Here is a great example from How to Do Great Work paulgraham.com/greatwork.html:

“Once you’ve found something you’re excessively interested in, the next step is to learn enough about it to get you to one of the frontiers of knowledge. Knowledge expands fractally, and from a distance its edges look smooth, but once you learn enough to get close to one, they turn out to be full of gaps

I’ve experienced a little bit of this already. Get close to the customer to find the real problems, ask them to show you. Ask why they do things, what they need and expect.

But Graham is talking about finding a way to follow other learners, learn what they found, and get close to the edge.

When I think about diving deep into something, learning to get close to the edge, where the gaps are…I sense fear and worry suddenly appear.

But what if it takes a long time?

What if I do all the work and get there, and I don’t find anything of use beyond the learning?

What if I don’t find valuable gaps?

How does the fear and anxiety “help” me?
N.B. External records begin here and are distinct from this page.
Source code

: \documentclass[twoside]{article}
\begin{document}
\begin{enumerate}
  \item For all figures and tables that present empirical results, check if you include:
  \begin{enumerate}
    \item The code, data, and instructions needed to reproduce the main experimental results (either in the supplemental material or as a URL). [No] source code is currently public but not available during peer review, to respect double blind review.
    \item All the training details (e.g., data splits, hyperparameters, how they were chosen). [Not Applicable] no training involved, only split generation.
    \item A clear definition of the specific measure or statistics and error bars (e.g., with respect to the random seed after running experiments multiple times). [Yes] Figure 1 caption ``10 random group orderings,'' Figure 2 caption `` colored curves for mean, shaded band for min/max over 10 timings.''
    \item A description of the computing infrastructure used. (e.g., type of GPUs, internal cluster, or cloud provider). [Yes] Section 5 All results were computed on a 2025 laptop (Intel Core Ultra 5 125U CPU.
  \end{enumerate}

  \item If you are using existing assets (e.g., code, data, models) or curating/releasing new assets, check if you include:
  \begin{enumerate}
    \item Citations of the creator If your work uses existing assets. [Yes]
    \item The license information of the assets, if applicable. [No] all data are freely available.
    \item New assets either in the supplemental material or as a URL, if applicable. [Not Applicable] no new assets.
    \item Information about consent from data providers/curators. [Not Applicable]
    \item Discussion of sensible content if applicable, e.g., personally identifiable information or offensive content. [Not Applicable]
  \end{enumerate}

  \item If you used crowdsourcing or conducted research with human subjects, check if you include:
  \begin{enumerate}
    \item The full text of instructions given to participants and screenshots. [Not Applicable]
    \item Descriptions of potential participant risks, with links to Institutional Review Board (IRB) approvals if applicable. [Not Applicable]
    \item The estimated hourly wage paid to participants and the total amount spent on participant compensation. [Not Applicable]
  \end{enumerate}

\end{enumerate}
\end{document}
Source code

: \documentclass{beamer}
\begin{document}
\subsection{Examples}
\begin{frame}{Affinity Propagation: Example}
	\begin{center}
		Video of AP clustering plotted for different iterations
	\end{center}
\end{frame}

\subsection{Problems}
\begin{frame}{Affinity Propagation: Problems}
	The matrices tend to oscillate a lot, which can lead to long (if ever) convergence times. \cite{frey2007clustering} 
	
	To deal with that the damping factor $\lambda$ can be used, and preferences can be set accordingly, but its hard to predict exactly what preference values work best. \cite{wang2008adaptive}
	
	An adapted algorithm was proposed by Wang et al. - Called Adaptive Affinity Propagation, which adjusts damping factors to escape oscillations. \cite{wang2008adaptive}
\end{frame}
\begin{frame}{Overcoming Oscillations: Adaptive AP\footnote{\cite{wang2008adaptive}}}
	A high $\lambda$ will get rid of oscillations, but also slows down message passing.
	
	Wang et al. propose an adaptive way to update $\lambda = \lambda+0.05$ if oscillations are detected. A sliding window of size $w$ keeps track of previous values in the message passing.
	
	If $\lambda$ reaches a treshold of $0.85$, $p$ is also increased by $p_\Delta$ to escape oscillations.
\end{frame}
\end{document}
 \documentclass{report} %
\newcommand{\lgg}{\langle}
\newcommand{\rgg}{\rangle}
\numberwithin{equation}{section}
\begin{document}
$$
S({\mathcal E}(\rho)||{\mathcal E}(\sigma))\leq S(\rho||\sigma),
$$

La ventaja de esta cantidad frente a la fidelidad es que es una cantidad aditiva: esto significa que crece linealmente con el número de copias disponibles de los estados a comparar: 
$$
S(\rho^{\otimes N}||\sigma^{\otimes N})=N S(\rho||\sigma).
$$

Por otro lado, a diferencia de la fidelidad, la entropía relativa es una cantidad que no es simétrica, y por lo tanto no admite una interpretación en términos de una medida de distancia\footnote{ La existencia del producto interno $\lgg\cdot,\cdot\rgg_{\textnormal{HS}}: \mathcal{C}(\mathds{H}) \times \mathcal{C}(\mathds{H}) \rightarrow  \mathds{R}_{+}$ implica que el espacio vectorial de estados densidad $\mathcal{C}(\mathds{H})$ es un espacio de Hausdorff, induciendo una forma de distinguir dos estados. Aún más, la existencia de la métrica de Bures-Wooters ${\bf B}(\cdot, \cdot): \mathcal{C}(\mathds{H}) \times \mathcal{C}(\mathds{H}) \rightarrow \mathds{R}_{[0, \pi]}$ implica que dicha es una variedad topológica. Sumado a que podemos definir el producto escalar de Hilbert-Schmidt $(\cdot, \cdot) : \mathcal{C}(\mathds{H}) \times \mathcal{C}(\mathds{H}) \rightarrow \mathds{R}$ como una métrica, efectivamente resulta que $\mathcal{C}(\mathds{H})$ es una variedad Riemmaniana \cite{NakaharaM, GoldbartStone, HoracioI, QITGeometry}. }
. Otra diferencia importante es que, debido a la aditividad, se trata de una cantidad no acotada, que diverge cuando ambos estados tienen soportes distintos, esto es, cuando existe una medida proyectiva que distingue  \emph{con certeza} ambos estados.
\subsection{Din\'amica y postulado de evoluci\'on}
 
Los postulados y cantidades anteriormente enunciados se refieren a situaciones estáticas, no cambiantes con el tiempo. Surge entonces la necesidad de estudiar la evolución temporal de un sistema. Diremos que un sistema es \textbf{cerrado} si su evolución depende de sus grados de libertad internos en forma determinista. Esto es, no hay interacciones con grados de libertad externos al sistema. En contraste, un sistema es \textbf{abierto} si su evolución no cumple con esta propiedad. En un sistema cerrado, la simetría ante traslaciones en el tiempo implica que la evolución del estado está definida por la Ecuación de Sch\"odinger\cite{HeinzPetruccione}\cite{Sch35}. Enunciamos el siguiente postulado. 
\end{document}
What protection does it serve?

Part of me feels drawn to doing things the same way- repeating the same instructions that others did to get the same result. A safe choice. A known outcome. The same painting, different colors. My life the result of a borrowed franchise manual.

Fewer and higher quality choices in life

Fewer and higher quality. Warren & Charlie have a “fewer is better” investment philosophy, where they aren’t nearly as active as your usual Wall Street investor … but they focus on a handful of really strong investments….You don’t need more — instead, be more discerning, and happy with less.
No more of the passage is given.